Records shown:

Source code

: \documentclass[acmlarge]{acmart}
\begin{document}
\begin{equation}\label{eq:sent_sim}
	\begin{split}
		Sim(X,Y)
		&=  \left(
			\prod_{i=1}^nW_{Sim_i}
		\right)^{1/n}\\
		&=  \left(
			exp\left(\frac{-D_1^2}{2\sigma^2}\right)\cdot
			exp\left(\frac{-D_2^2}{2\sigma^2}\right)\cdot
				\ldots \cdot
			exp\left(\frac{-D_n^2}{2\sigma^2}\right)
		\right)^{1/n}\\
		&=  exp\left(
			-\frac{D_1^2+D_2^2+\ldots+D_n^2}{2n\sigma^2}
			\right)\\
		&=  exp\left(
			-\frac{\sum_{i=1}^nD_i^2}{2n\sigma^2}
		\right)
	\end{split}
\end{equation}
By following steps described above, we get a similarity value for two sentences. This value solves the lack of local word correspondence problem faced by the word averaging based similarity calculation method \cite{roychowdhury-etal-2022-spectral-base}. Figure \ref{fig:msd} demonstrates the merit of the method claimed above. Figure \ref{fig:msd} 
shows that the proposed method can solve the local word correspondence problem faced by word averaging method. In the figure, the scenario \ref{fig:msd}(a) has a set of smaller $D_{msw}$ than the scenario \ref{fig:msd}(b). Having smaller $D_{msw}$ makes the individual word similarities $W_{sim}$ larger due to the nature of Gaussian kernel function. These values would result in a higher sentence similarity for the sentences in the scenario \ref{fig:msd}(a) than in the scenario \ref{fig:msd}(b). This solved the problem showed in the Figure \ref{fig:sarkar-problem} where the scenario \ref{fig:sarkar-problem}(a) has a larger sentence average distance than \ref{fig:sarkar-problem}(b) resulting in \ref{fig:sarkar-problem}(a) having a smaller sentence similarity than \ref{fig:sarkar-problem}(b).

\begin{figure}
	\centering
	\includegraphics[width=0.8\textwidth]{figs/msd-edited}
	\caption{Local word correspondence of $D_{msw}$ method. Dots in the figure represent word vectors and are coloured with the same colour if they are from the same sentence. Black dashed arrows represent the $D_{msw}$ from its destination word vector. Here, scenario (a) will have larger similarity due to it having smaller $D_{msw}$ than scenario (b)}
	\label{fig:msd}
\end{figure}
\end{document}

Exercise details:
Output each line of the records above exactly.

Reply to the task:
Source code

: \documentclass[acmlarge]{acmart}
\begin{document}
\begin{equation}\label{eq:sent_sim}
	\begin{split}
		Sim(X,Y)
		&=  \left(
			\prod_{i=1}^nW_{Sim_i}
		\right)^{1/n}\\
		&=  \left(
			exp\left(\frac{-D_1^2}{2\sigma^2}\right)\cdot
			exp\left(\frac{-D_2^2}{2\sigma^2}\right)\cdot
				\ldots \cdot
			exp\left(\frac{-D_n^2}{2\sigma^2}\right)
		\right)^{1/n}\\
		&=  exp\left(
			-\frac{D_1^2+D_2^2+\ldots+D_n^2}{2n\sigma^2}
			\right)\\
		&=  exp\left(
			-\frac{\sum_{i=1}^nD_i^2}{2n\sigma^2}
		\right)
	\end{split}
\end{equation}
By following steps described above, we get a similarity value for two sentences. This value solves the lack of local word correspondence problem faced by the word averaging based similarity calculation method \cite{roychowdhury-etal-2022-spectral-base}. Figure \ref{fig:msd} demonstrates the merit of the method claimed above. Figure \ref{fig:msd} 
shows that the proposed method can solve the local word correspondence problem faced by word averaging method. In the figure, the scenario \ref{fig:msd}(a) has a set of smaller $D_{msw}$ than the scenario \ref{fig:msd}(b). Having smaller $D_{msw}$ makes the individual word similarities $W_{sim}$ larger due to the nature of Gaussian kernel function. These values would result in a higher sentence similarity for the sentences in the scenario \ref{fig:msd}(a) than in the scenario \ref{fig:msd}(b). This solved the problem showed in the Figure \ref{fig:sarkar-problem} where the scenario \ref{fig:sarkar-problem}(a) has a larger sentence average distance than \ref{fig:sarkar-problem}(b) resulting in \ref{fig:sarkar-problem}(a) having a smaller sentence similarity than \ref{fig:sarkar-problem}(b).

\begin{figure}
	\centering
	\includegraphics[width=0.8\textwidth]{figs/msd-edited}
	\caption{Local word correspondence of $D_{msw}$ method. Dots in the figure represent word vectors and are coloured with the same colour if they are from the same sentence. Black dashed arrows represent the $D_{msw}$ from its destination word vector. Here, scenario (a) will have larger similarity due to it having smaller $D_{msw}$ than scenario (b)}
	\label{fig:msd}
\end{figure}
\end{document}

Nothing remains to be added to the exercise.